Anorexia nervosa is characterized by an extremely distorted body image and an intense fear of fat and gaining weight. Though a sufferer may be hungry they inflict weight loss by severely reducing their caloric intake. Weight loss for the person is a sign of mastery and control. The condition is more common among girls usually beginning in mid teens and has very little to do with looking good and more to do with deep rooted emotional problems and the need for an element of control.
Though this condition is more common among girls, the number of boys affected each year is continuing to rise. The condition is characterized by binge eating (or consuming a large amount of food in a short period) and self induced purging (vomiting or use of laxatives and diuretics) to avoid weight gain. Like with anorexia the sufferer has deeper underlying issues especially with regard to overwhelming emotions and loss of control. They tend to feel guilt and shame in relation to their behaviours and thereby become very secretive about their eating habits.

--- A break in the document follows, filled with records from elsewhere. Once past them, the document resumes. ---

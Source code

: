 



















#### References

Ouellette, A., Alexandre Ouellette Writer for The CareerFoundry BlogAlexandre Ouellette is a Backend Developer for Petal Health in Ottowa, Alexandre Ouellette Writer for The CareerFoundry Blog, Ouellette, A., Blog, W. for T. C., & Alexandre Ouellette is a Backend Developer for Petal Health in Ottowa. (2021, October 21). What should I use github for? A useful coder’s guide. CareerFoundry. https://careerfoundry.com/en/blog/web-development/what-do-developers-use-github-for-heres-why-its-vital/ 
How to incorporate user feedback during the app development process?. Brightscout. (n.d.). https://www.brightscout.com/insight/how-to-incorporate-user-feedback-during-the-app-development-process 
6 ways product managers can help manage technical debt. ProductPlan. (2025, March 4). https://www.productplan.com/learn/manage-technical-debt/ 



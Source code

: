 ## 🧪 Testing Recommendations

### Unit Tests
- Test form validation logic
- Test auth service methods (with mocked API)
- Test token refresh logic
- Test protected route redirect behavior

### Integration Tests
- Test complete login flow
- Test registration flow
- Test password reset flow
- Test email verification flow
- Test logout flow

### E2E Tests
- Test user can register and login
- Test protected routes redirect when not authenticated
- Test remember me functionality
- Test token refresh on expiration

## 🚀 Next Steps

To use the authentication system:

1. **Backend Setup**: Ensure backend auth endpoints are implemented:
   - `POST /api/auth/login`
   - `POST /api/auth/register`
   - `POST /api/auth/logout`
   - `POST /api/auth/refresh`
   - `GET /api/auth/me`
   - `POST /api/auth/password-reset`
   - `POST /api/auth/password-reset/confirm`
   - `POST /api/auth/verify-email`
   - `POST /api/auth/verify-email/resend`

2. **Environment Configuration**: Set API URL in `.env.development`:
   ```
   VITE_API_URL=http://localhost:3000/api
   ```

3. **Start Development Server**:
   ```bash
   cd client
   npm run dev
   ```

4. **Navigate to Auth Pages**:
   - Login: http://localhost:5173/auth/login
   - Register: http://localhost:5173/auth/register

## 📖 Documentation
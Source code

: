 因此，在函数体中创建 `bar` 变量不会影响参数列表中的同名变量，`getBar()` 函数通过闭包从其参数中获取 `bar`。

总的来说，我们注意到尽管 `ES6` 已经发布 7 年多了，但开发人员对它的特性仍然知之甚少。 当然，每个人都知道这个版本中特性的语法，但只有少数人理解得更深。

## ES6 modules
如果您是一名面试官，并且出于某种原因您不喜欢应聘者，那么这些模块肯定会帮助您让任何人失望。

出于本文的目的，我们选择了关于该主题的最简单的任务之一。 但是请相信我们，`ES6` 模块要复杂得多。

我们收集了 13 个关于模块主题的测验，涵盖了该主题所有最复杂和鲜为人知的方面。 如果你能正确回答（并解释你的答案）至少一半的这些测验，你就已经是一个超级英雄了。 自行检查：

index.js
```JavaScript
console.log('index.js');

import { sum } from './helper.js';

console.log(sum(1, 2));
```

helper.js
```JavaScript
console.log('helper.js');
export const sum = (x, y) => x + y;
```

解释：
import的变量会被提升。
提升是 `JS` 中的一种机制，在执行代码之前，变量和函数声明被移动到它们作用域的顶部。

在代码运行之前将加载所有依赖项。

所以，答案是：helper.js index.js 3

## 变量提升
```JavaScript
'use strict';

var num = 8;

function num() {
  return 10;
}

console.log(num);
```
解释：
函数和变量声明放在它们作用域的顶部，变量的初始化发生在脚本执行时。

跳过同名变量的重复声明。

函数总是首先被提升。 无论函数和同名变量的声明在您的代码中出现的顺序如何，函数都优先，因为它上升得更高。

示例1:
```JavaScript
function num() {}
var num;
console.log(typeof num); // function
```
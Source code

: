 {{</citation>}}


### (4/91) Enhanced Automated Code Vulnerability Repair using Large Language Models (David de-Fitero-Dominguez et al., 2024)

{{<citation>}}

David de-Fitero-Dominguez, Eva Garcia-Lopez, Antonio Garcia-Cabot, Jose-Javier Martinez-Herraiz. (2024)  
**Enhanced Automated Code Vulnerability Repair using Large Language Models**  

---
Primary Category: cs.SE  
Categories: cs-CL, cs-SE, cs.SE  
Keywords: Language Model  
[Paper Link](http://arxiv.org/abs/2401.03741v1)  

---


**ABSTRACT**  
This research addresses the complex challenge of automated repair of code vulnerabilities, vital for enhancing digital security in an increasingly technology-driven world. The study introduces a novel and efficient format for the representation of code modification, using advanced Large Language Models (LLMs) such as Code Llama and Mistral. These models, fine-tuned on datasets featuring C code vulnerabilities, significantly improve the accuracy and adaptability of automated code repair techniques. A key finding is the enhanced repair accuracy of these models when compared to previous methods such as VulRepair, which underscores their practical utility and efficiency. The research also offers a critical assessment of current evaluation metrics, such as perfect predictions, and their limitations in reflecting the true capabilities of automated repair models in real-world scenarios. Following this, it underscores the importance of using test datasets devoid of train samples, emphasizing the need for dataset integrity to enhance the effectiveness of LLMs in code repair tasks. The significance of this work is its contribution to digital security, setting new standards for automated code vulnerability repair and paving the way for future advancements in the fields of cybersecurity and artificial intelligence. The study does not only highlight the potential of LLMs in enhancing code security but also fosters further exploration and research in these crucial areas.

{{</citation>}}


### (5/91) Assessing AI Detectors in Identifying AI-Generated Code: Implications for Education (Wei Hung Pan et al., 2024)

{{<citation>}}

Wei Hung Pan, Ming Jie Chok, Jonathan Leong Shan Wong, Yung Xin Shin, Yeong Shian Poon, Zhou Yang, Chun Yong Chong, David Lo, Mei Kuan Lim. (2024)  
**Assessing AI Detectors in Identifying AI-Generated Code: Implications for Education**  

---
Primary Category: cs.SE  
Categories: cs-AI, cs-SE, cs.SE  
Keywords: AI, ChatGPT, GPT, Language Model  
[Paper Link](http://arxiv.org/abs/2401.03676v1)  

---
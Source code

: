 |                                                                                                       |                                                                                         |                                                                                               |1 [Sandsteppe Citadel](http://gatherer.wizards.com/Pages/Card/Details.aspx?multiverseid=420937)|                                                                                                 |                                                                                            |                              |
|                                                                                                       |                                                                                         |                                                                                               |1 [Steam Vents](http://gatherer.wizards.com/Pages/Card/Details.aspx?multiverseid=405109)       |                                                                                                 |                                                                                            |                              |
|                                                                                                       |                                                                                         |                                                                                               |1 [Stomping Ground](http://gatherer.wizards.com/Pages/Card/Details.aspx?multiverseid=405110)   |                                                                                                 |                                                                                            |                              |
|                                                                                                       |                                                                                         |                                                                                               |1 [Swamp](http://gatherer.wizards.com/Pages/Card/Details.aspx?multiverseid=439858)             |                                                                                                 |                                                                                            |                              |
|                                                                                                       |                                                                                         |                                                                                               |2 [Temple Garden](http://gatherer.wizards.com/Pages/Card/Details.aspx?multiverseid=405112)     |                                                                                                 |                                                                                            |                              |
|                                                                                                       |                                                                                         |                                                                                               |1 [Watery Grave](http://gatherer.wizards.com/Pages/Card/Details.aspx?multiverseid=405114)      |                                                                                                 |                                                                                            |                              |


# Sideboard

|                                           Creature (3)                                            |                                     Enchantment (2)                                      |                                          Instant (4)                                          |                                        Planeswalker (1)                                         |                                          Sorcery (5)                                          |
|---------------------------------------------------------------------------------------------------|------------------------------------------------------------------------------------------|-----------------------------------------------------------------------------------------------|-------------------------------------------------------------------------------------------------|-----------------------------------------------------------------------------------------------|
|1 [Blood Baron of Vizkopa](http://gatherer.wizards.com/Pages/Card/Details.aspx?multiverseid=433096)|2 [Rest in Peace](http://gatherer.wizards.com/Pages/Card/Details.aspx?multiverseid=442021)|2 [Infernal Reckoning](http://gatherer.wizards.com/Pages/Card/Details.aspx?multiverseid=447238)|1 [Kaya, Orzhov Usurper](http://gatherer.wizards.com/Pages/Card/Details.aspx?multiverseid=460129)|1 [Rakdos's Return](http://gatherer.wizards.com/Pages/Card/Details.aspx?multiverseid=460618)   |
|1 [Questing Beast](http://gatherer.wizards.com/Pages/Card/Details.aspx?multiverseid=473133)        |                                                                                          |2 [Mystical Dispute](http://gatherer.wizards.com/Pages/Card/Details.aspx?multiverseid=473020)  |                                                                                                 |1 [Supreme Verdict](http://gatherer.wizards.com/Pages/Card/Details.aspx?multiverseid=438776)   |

Binge eating is characterized by eating an excessive amount of food, often when not hungry. Normally it is to escape unwanted emotions or to fill in feelings of emptiness by enjoying high calorie foods they would normally try to refrain from. Often these sufferers are caught up in a cycle of dieting and binging, restriction and overeating. Binging can be enjoyable for the person but after a while they will feel numb which is part of the desired outcome. A sufferer often feels unable to stop even if the food no longer begins to taste. The person feels ashamed and embarrassed about the binging and loss of control and it poorly effects their self esteem. This and the additional weight gain often leads to lower feelings of self worth and hopelessness which perpetuates the cycle and sets them up for another binge.